A partnership is a popular business model where two or more individuals join together to run a business, sharing profits, losses, and responsibilities. In this model, each general partner is jointly and severally liable for the company’s obligations, which makes trust and cooperation among partners essential. This article outlines the rights, obligations, and conditions for becoming a general partner in a partnership, as well as the legal framework governing these relationships under the 2020 Enterprise Law.
1. What is a General Partner?
A general partner is a co-owner of a partnership, and at least two members are required to form such a business. These members must use their personal assets to guarantee their responsibilities to the company and are jointly and severally liable for any debts or financial obligations arising from the company’s business activities.

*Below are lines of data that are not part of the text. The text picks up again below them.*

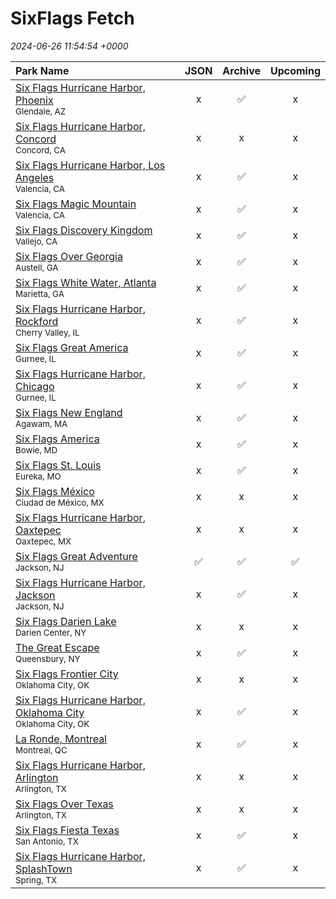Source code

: # SixFlags Fetch

*2024-06-26 11:54:54 +0000*

| Park Name | JSON | Archive | Upcoming |
| :-------- | :--: | :-----: | :------: |
| [Six Flags Hurricane Harbor, Phoenix](https://parkcalendar.com/#46)<br><sup>Glendale, AZ</sup> | x | ✅ | x |
| [Six Flags Hurricane Harbor, Concord](https://parkcalendar.com/#42)<br><sup>Concord, CA</sup> | x | x | x |
| [Six Flags Hurricane Harbor, Los Angeles](https://parkcalendar.com/#11)<br><sup>Valencia, CA</sup> | x | ✅ | x |
| [Six Flags Magic Mountain](https://parkcalendar.com/#6)<br><sup>Valencia, CA</sup> | x | ✅ | x |
| [Six Flags Discovery Kingdom](https://parkcalendar.com/#17)<br><sup>Vallejo, CA</sup> | x | ✅ | x |
| [Six Flags Over Georgia](https://parkcalendar.com/#2)<br><sup>Austell, GA</sup> | x | ✅ | x |
| [Six Flags White Water, Atlanta](https://parkcalendar.com/#25)<br><sup>Marietta, GA</sup> | x | ✅ | x |
| [Six Flags Hurricane Harbor, Rockford](https://parkcalendar.com/#48)<br><sup>Cherry Valley, IL</sup> | x | ✅ | x |
| [Six Flags Great America](https://parkcalendar.com/#7)<br><sup>Gurnee, IL</sup> | x | ✅ | x |
| [Six Flags Hurricane Harbor, Chicago](https://parkcalendar.com/#13)<br><sup>Gurnee, IL</sup> | x | ✅ | x |
| [Six Flags New England](https://parkcalendar.com/#20)<br><sup>Agawam, MA</sup> | x | ✅ | x |
| [Six Flags America](https://parkcalendar.com/#14)<br><sup>Bowie, MD</sup> | x | ✅ | x |
| [Six Flags St. Louis](https://parkcalendar.com/#3)<br><sup>Eureka, MO</sup> | x | ✅ | x |
| [Six Flags México](https://parkcalendar.com/#28)<br><sup>Ciudad de México, MX</sup> | x | x | x |
| [Six Flags Hurricane Harbor, Oaxtepec](https://parkcalendar.com/#32)<br><sup>Oaxtepec, MX</sup> | x | x | x |
| [Six Flags Great Adventure](https://parkcalendar.com/#5)<br><sup>Jackson, NJ</sup> | ✅ | ✅ | ✅ |
| [Six Flags Hurricane Harbor, Jackson](https://parkcalendar.com/#23)<br><sup>Jackson, NJ</sup> | x | ✅ | x |
| [Six Flags Darien Lake](https://parkcalendar.com/#45)<br><sup>Darien Center, NY</sup> | x | x | x |
| [The Great Escape](https://parkcalendar.com/#24)<br><sup>Queensbury, NY</sup> | x | ✅ | x |
| [Six Flags Frontier City](https://parkcalendar.com/#43)<br><sup>Oklahoma City, OK</sup> | x | x | x |
| [Six Flags Hurricane Harbor, Oklahoma City](https://parkcalendar.com/#44)<br><sup>Oklahoma City, OK</sup> | x | ✅ | x |
| [La Ronde, Montreal](https://parkcalendar.com/#29)<br><sup>Montreal, QC</sup> | x | ✅ | x |
| [Six Flags Hurricane Harbor, Arlington](https://parkcalendar.com/#10)<br><sup>Arlington, TX</sup> | x | x | x |
| [Six Flags Over Texas](https://parkcalendar.com/#1)<br><sup>Arlington, TX</sup> | x | x | x |
| [Six Flags Fiesta Texas](https://parkcalendar.com/#8)<br><sup>San Antonio, TX</sup> | x | ✅ | x |
| [Six Flags Hurricane Harbor, SplashTown](https://parkcalendar.com/#47)<br><sup>Spring, TX</sup> | x | ✅ | x |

2. Rights of General Partners
According to Article 181, Clause 1 of the 2020 Enterprise Law (No. 59/2020/QH14), the rights of general partners in a partnership are as follows:
2.1. Economic Rights
- Request the company to compensate for losses arising from business activities, provided the losses were not caused by the partner’s personal mistakes.
- Receive profits in proportion to their capital contribution or as agreed in the company’s charter.

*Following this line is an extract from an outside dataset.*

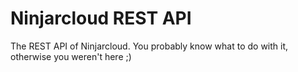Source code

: Ninjarcloud REST API
===

The REST API of Ninjarcloud. You probably know what to do with it, otherwise you weren't here ;)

- In case of company dissolution or bankruptcy, receive their share of remaining assets, according to their capital contribution, unless otherwise specified in the company’s charter.
- Other rights according to the Enterprise Law and company charter.
2.2. Management, Information, and Other Rights
- Participate in discussions, meetings, and voting on company matters. Each general partner has one vote, or more as specified by the company’s charter.
- Represent the company in business activities, negotiate and sign contracts, and make agreements that benefit the company.
- Use the company’s seal and assets for business purposes. If a partner advances their own money to carry out business, they can request reimbursement along with market interest on the amount advanced.
- Request information regarding the company’s business status, including inspecting assets, tax reports, accounting records, and other documents.
- If a general partner dies, their heirs are entitled to their share in the company after deducting any debts. The heirs may become a general partner if approved by the other members.
- Other rights under the Enterprise Law and the company charter.
Additionally, there are certain restrictions on the rights of general partners outlined in Article 180 of the 2020 Enterprise Law:
- A general partner must not be the owner of a sole proprietorship; must not be a general partner of another partnership unless it is accepted by the other general partners.
- General must not, in their own names or others’ names, do business in the same business lines as those of the partnership for personal gain or to serve the interests of another organization or individual.
- A general partner must not transfer part or all of his/her stake in the company to another organization or individual unless it is accepted by the other general partners.
3. Obligations of General Partners
According to Article 181 of the 2020 Enterprise Law, the obligations of general partners are as follows:
3.1. Management obligations
- Manage and operate the business carefully, honestly, and ensure the maximum legal benefits for the company.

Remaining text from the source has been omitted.